Supplied records:
* * * *
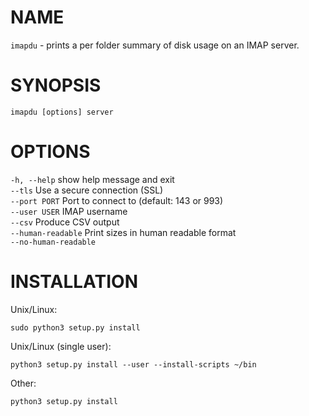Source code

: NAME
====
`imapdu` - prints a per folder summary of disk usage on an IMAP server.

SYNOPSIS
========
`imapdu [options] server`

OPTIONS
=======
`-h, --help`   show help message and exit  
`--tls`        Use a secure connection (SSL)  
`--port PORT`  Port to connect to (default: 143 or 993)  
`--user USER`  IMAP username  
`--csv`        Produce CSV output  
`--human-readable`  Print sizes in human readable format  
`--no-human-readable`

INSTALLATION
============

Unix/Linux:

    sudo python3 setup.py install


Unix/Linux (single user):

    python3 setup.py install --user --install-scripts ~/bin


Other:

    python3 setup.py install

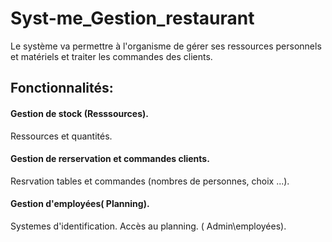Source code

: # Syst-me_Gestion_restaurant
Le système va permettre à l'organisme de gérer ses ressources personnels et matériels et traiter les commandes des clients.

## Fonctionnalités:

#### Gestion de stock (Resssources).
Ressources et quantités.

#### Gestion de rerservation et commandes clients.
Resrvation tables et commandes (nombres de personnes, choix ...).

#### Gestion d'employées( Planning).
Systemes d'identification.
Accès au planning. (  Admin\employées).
* * * *
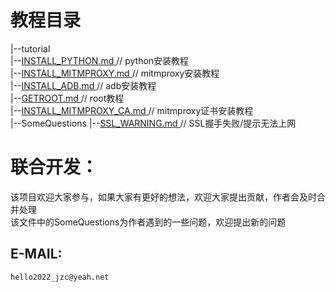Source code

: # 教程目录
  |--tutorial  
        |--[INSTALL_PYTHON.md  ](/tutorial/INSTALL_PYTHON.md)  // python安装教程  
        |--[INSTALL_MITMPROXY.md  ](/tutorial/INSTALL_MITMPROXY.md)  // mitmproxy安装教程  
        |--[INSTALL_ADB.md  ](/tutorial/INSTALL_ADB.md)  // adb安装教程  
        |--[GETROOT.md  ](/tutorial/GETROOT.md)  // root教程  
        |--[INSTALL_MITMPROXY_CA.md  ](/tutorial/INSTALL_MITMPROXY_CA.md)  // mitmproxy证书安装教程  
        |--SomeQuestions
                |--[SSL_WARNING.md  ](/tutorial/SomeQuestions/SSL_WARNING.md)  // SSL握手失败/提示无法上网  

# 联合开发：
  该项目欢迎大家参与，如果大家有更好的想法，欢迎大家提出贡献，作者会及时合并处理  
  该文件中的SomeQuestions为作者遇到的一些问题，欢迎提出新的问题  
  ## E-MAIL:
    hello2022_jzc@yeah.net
* * * *
Your instructions: Lines with the word "imapdu" in them are the answer; report each one from the data.

Finished task:
`imapdu` - prints a per folder summary of disk usage on an IMAP server.
`imapdu [options] server`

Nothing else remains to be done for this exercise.